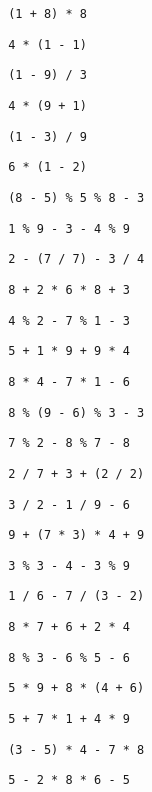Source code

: \begin{exercise}
\begin{sltasks}[resume=true]
\begin{items}
        \item \texttt{ (1 + 8) * 8 }
    \end{items}
    \task
    \begin{items}
        \item \texttt{ 4 * (1 - 1) }
        \item \texttt{ (1 - 9) / 3 }
        \item \texttt{ 4 * (9 + 1) }
        \item \texttt{ (1 - 3) / 9 }
        \item \texttt{ 6 * (1 - 2) }
    \end{items}
    \task
    \begin{items}
        \item \texttt{ (8 - 5) \% 5 \% 8 - 3 }
        \item \texttt{ 1 \% 9 - 3 - 4 \% 9 }
        \item \texttt{ 2 - (7 / 7) - 3 / 4 }
        \item \texttt{ 8 + 2 * 6 * 8 + 3 }
        \item \texttt{ 4 \% 2 - 7 \% 1 - 3 }
    \end{items}
    \task
    \begin{items}
        \item \texttt{ 5 + 1 * 9 + 9 * 4 }
        \item \texttt{ 8 * 4 - 7 * 1 - 6 }
        \item \texttt{ 8 \% (9 - 6) \% 3 - 3 }
        \item \texttt{ 7 \% 2 - 8 \% 7 - 8 }
        \item \texttt{ 2 / 7 + 3 + (2 / 2) }
    \end{items}
    \task
    \begin{items}
        \item \texttt{ 3 / 2 - 1 / 9 - 6 }
        \item \texttt{ 9 + (7 * 3) * 4 + 9 }
        \item \texttt{ 3 \% 3 - 4 - 3 \% 9 }
        \item \texttt{ 1 / 6 - 7 / (3 - 2) }
        \item \texttt{ 8 * 7 + 6 + 2 * 4 }
    \end{items}
    \task
    \begin{items}
        \item \texttt{ 8 \% 3 - 6 \% 5 - 6 }
        \item \texttt{ 5 * 9 + 8 * (4 + 6) }
        \item \texttt{ 5 + 7 * 1 + 4 * 9 }
        \item \texttt{ (3 - 5) * 4 - 7 * 8 }
        \item \texttt{ 5 - 2 * 8 * 6 - 5 }
    \end{items}
\end{sltasks}
\end{exercise}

• • • •

Your objective: What is needed is an exact printout of all the entries, without the pictures.

Answer to the exercise:
Source code

: \begin{exercise}
\begin{sltasks}[resume=true]
\begin{items}
        \item \texttt{ (1 + 8) * 8 }
    \end{items}
    \task
    \begin{items}
        \item \texttt{ 4 * (1 - 1) }
        \item \texttt{ (1 - 9) / 3 }
        \item \texttt{ 4 * (9 + 1) }
        \item \texttt{ (1 - 3) / 9 }
        \item \texttt{ 6 * (1 - 2) }
    \end{items}
    \task
    \begin{items}
        \item \texttt{ (8 - 5) \% 5 \% 8 - 3 }
        \item \texttt{ 1 \% 9 - 3 - 4 \% 9 }
        \item \texttt{ 2 - (7 / 7) - 3 / 4 }
        \item \texttt{ 8 + 2 * 6 * 8 + 3 }
        \item \texttt{ 4 \% 2 - 7 \% 1 - 3 }
    \end{items}
    \task
    \begin{items}
        \item \texttt{ 5 + 1 * 9 + 9 * 4 }
        \item \texttt{ 8 * 4 - 7 * 1 - 6 }
        \item \texttt{ 8 \% (9 - 6) \% 3 - 3 }
        \item \texttt{ 7 \% 2 - 8 \% 7 - 8 }
        \item \texttt{ 2 / 7 + 3 + (2 / 2) }
    \end{items}
    \task
    \begin{items}
        \item \texttt{ 3 / 2 - 1 / 9 - 6 }
        \item \texttt{ 9 + (7 * 3) * 4 + 9 }
        \item \texttt{ 3 \% 3 - 4 - 3 \% 9 }
        \item \texttt{ 1 / 6 - 7 / (3 - 2) }
        \item \texttt{ 8 * 7 + 6 + 2 * 4 }
    \end{items}
    \task
    \begin{items}
        \item \texttt{ 8 \% 3 - 6 \% 5 - 6 }
        \item \texttt{ 5 * 9 + 8 * (4 + 6) }
        \item \texttt{ 5 + 7 * 1 + 4 * 9 }
        \item \texttt{ (3 - 5) * 4 - 7 * 8 }
        \item \texttt{ 5 - 2 * 8 * 6 - 5 }
    \end{items}
\end{sltasks}
\end{exercise}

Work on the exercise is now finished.